Doris B. Ketchmark (nee Vizek), 87, a longtime resident of Brookfield, died March 23, 2014.
Born July 16, 1926 in Chicago, she grew up in the Brighton Park neighborhood of the city, attending Farragut High School. As a teen she took ballet classes and entered a number of ballet and majorette contests.
In 1949, she met her future husband, Larry Ketchmark, at the Melody Mill Ballroom in North Riverside. A year later Doris and her family moved to Brookfield; that same year she and Larry married.
Soon after, Larry Ketchmark bought two lots on the 4200 block of Oak Avenue of Brookfield, directly behind the homes owned by Doris’ father and her uncle. Mr. Ketchmark and his father-in-law built two new homes for themselves on Oak Avenue and moved in. The Ketchmarks moved into the corner home and raised five children there. Mr. Ketchmark still lives in the home.
According to Ms. Ketchmark’s son, Brookfield Village President Kit Ketchmark, his mother was a devoted housewife who actively volunteered for two decades at Lincoln School as a room mother, fun fair chairwoman and PTA member. Each year, her son remembered, Ms. Ketchmark would turn the kindergarten room into a haunted house.
Ms. Ketchmark and her father were inveterate garage sale and flea market enthusiasts, and also had a creative bent. For many years she and her father, who was a metal and wood worker, would build doll houses, complete with furnished interiors. They would sell the doll houses at Jacob’s Ladder in Brookfield and other stores.
Kit Ketchmark said the holidays were an especially busy time for dollhouse production.
“Sometimes they’d have 20 to 30 dollhouses to make,” Ketchmark said.
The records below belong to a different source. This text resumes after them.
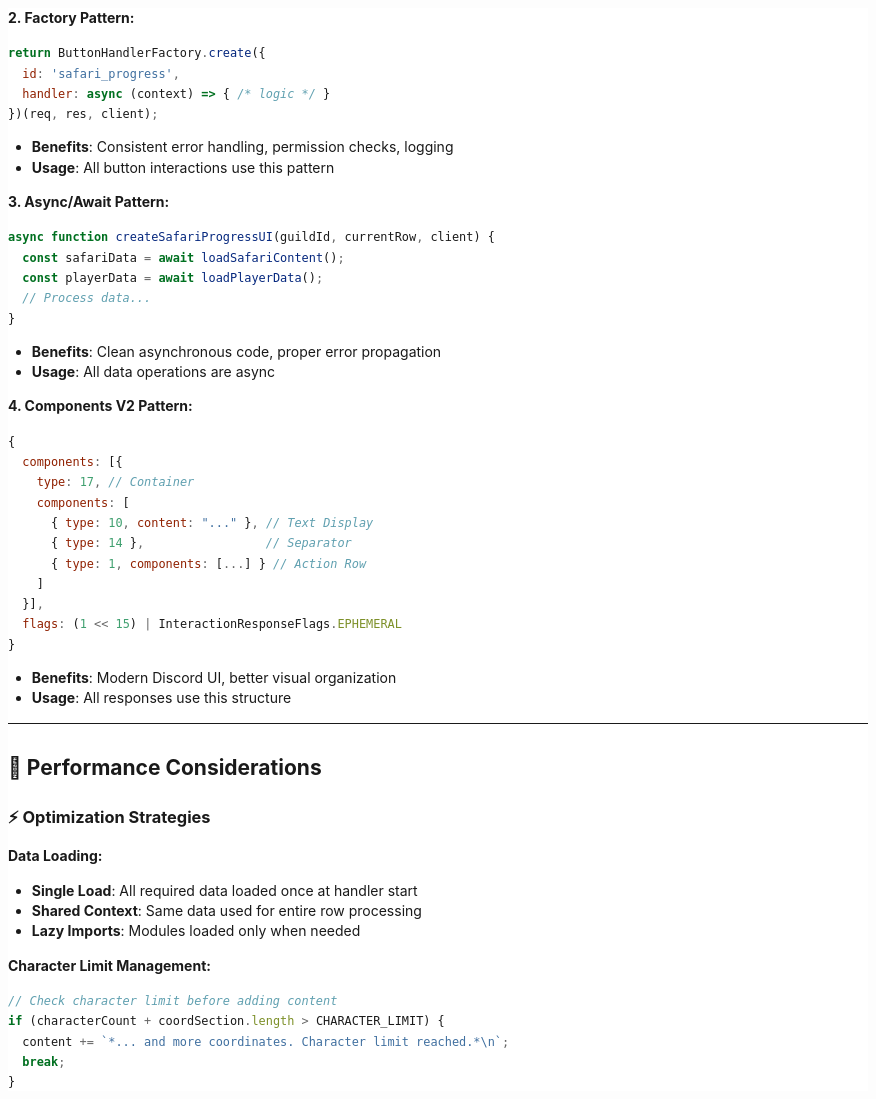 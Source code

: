 **2. Factory Pattern:**
```javascript
return ButtonHandlerFactory.create({
  id: 'safari_progress',
  handler: async (context) => { /* logic */ }
})(req, res, client);
```
- **Benefits**: Consistent error handling, permission checks, logging
- **Usage**: All button interactions use this pattern

**3. Async/Await Pattern:**
```javascript
async function createSafariProgressUI(guildId, currentRow, client) {
  const safariData = await loadSafariContent();
  const playerData = await loadPlayerData();
  // Process data...
}
```
- **Benefits**: Clean asynchronous code, proper error propagation
- **Usage**: All data operations are async

**4. Components V2 Pattern:**
```javascript
{
  components: [{
    type: 17, // Container
    components: [
      { type: 10, content: "..." }, // Text Display
      { type: 14 },                 // Separator  
      { type: 1, components: [...] } // Action Row
    ]
  }],
  flags: (1 << 15) | InteractionResponseFlags.EPHEMERAL
}
```
- **Benefits**: Modern Discord UI, better visual organization
- **Usage**: All responses use this structure

---

## 🚀 Performance Considerations

### ⚡ Optimization Strategies

**Data Loading:**
- **Single Load**: All required data loaded once at handler start
- **Shared Context**: Same data used for entire row processing
- **Lazy Imports**: Modules loaded only when needed

**Character Limit Management:**
```javascript
// Check character limit before adding content
if (characterCount + coordSection.length > CHARACTER_LIMIT) {
  content += `*... and more coordinates. Character limit reached.*\n`;
  break;
}
```
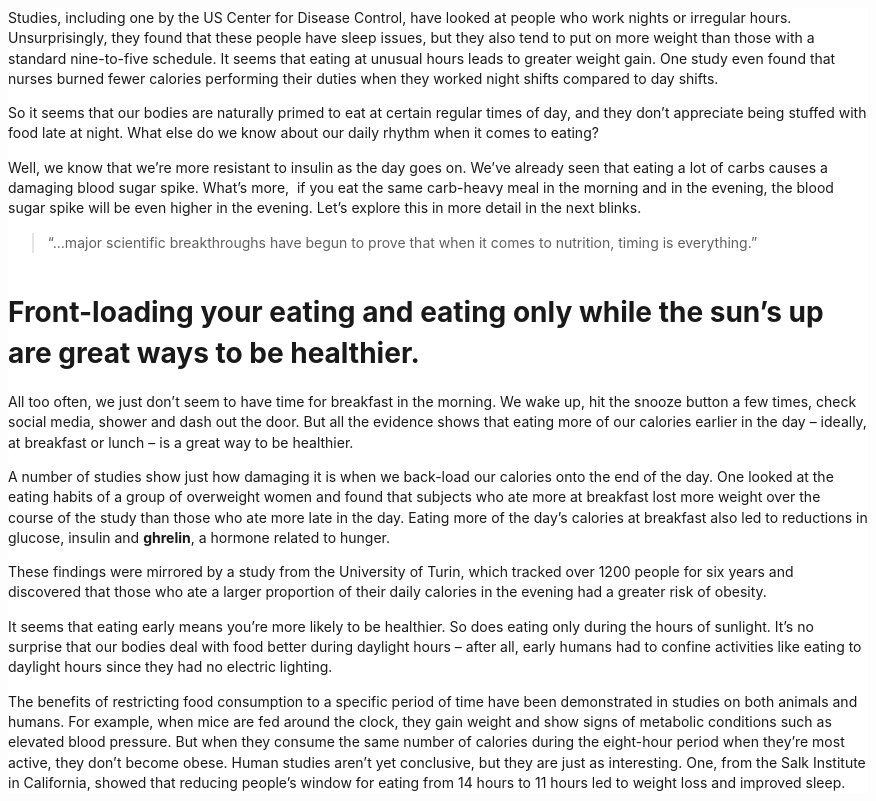 Studies, including one by the US Center for Disease Control, have looked at
people who work nights or irregular hours. Unsurprisingly, they found that
these people have sleep issues, but they also tend to put on more weight than
those with a standard nine-to-five schedule. It seems that eating at unusual
hours leads to greater weight gain. One study even found that nurses burned
fewer calories performing their duties when they worked night shifts compared
to day shifts.

So it seems that our bodies are naturally primed to eat at certain regular
times of day, and they don’t appreciate being stuffed with food late at night.
What else do we know about our daily rhythm when it comes to eating?

Well, we know that we’re more resistant to insulin as the day goes on. We’ve
already seen that eating a lot of carbs causes a damaging blood sugar spike.
What’s more,  if you eat the same carb-heavy meal in the morning and in the
evening, the blood sugar spike will be even higher in the evening. Let’s
explore this in more detail in the next blinks.

> “...major scientific breakthroughs have begun to prove that when it comes to
> nutrition, timing is everything.”

# Front-loading your eating and eating only while the sun’s up are great ways to be healthier.

All too often, we just don’t seem to have time for breakfast in the morning. We
wake up, hit the snooze button a few times, check social media, shower and dash
out the door. But all the evidence shows that eating more of our calories
earlier in the day – ideally, at breakfast or lunch – is a great way to be
healthier.

A number of studies show just how damaging it is when we back-load our calories
onto the end of the day. One looked at the eating habits of a group of
overweight women and found that subjects who ate more at breakfast lost more
weight over the course of the study than those who ate more late in the day.
Eating more of the day’s calories at breakfast also led to reductions in
glucose, insulin and **ghrelin**, a hormone related to hunger.

These findings were mirrored by a study from the University of Turin, which
tracked over 1200 people for six years and discovered that those who ate a
larger proportion of their daily calories in the evening had a greater risk of
obesity.

It seems that eating early means you’re more likely to be healthier. So does
eating only during the hours of sunlight. It’s no surprise that our bodies deal
with food better during daylight hours – after all, early humans had to confine
activities like eating to daylight hours since they had no electric lighting.

The benefits of restricting food consumption to a specific period of time have
been demonstrated in studies on both animals and humans. For example, when mice
are fed around the clock, they gain weight and show signs of metabolic
conditions such as elevated blood pressure. But when they consume the same
number of calories during the eight-hour period when they’re most active, they
don’t become obese. Human studies aren’t yet conclusive, but they are just as
interesting. One, from the Salk Institute in California, showed that reducing
people’s window for eating from 14 hours to 11 hours led to weight loss and
improved sleep.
Ms. Ketchmark didn’t learn to drive until 1979, when her father died. And according to her son Kit, it wasn’t something she was enthusiastic about.
“She had her license for four years and never renewed it again,” he said.
In recent years, Ms. Ketchmark was in and out of the hospital and nursing care. She spent the last 20 months of her life in a nursing home, with Larry visiting twice every day whenever he could.
Although her memory faded and she sometimes couldn’t remember the names of her children, said her son, Ms. Ketchmark could still sing the words of her favorite song, “The Tennessee Waltz,” a favorite at the Melody Mill and a song Patti Page made the nation’s No. 1 hit in 1950, the year the Ketchmarks married.
“She didn’t know who we were, but she knew the words to that song,” Kit Ketchmark said.
Ms. Ketchmark was the wife of Lawrence T. Ketchmark; the mother of Timothy (Cindy) Ketchmark, Robin (Patricia) Ketchmark, Dana (Susan) Ketchmark, Kit (Kathy) Ketchmark and Susan (Steve) Huska; the grandmother of Tony Ketchmark, Spencer Ketchmark, Tiffany Ketchmark, Jason Ketchmark, Jenny (Aaron) Tag, Katie (Anthony) Gaudio, Cameron Ketchmark, Trent Ketchmark, Justin Huska, Jessica Huska and Michael Huska; and the great-grandmother Evan Tag and Weston Gaudio.
Visitation will be on Tuesday, March 25 from 3 to 8 p.m. and on Wednesday, March 26 from 10:30 a.m. until the time of an 11 a.m. funeral service at Hitzeman Funeral Home, 9445 31st St., in Brookfield. Interment is at Bohemian National Cemetery in Chicago.